START Exercise material

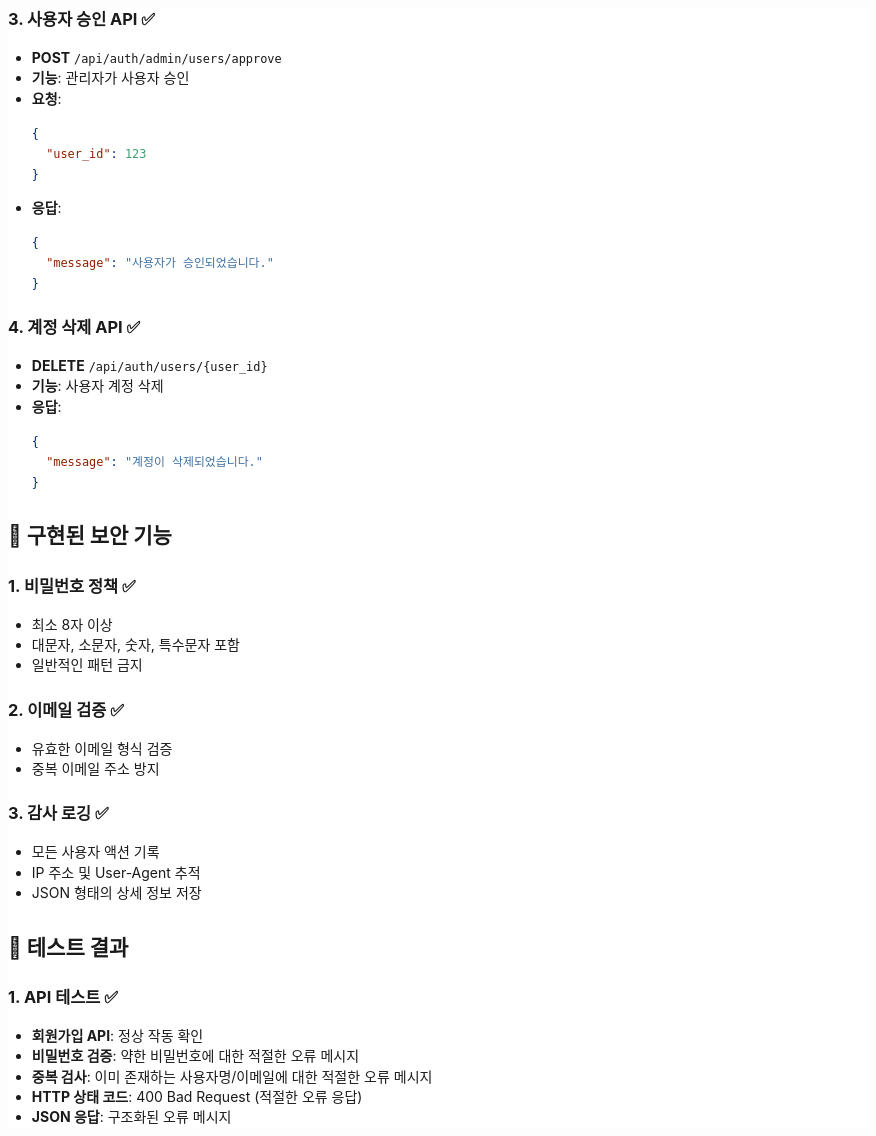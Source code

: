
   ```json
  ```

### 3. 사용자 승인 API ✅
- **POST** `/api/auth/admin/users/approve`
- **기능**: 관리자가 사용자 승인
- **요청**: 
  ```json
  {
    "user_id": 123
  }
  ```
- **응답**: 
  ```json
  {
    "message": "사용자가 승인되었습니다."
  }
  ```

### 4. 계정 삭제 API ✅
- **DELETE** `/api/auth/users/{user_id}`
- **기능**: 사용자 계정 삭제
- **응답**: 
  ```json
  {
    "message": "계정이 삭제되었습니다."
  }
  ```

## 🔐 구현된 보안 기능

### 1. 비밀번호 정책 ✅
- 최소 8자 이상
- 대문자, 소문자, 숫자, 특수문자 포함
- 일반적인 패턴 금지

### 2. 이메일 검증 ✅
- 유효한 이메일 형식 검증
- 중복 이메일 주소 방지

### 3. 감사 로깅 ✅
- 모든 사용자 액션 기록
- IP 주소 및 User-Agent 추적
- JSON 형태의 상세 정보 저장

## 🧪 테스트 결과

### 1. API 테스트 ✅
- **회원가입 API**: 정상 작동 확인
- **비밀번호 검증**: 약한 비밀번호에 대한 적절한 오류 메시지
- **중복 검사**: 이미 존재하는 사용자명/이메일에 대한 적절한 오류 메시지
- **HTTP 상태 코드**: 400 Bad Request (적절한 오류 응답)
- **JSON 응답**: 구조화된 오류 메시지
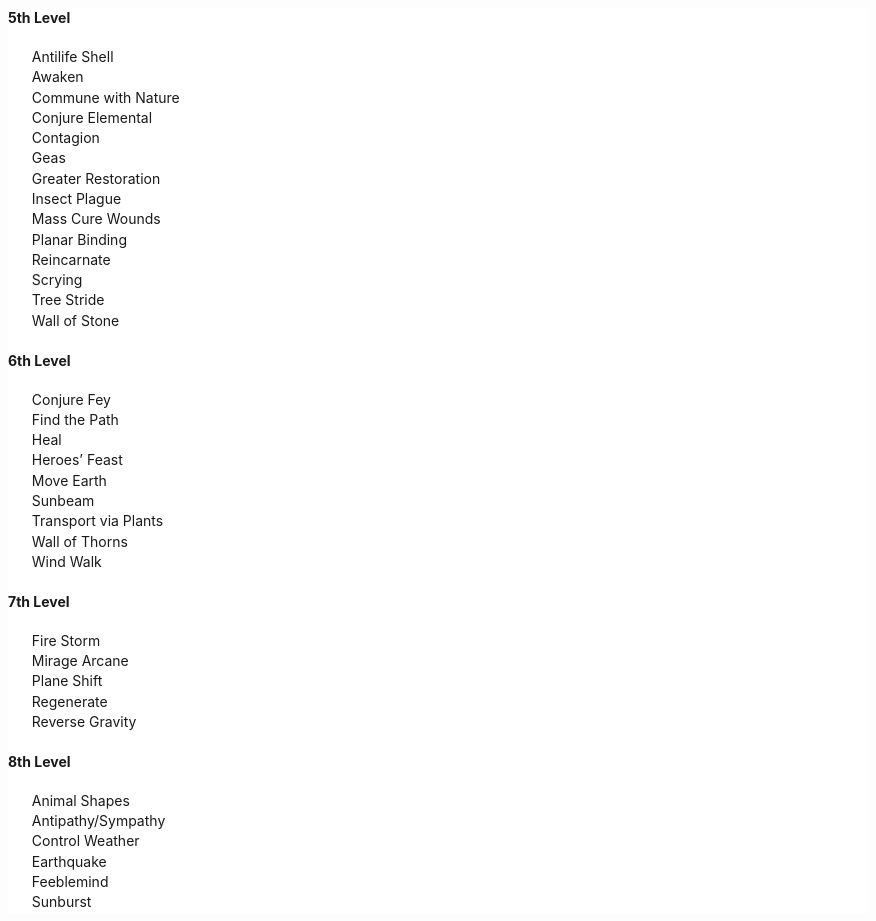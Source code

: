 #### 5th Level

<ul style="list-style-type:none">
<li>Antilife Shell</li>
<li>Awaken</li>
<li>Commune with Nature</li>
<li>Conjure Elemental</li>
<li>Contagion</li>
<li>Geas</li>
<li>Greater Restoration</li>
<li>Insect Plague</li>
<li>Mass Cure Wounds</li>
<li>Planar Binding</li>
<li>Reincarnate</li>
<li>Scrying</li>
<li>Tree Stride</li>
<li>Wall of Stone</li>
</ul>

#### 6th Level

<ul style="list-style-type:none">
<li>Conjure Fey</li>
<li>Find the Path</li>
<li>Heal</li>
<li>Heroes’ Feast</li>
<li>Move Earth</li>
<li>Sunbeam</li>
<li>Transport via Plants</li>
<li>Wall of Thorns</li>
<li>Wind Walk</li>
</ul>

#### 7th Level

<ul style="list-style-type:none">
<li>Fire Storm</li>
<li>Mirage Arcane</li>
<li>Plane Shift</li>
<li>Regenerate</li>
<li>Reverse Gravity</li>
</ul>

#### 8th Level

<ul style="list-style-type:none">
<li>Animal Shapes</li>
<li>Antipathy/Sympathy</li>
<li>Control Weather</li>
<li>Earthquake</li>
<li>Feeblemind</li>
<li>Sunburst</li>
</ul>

END Exercise material
START Exercise material

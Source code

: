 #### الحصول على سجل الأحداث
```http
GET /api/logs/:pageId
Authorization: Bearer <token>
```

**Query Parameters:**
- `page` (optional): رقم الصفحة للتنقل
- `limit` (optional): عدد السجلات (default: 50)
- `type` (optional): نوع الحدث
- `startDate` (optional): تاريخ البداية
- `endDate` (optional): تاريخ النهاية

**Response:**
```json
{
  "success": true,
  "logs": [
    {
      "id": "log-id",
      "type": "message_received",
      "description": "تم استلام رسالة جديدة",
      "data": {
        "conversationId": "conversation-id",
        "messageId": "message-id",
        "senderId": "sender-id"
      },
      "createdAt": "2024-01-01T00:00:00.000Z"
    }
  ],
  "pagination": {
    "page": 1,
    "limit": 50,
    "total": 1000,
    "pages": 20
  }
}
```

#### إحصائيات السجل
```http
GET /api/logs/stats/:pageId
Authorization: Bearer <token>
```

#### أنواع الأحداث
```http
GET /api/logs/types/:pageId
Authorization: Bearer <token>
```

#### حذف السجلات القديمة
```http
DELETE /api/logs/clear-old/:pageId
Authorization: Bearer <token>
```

END Exercise material

For every line above that includes the string "Level", copy the line.

: #### 5th Level
#### 6th Level
#### 7th Level
#### 8th Level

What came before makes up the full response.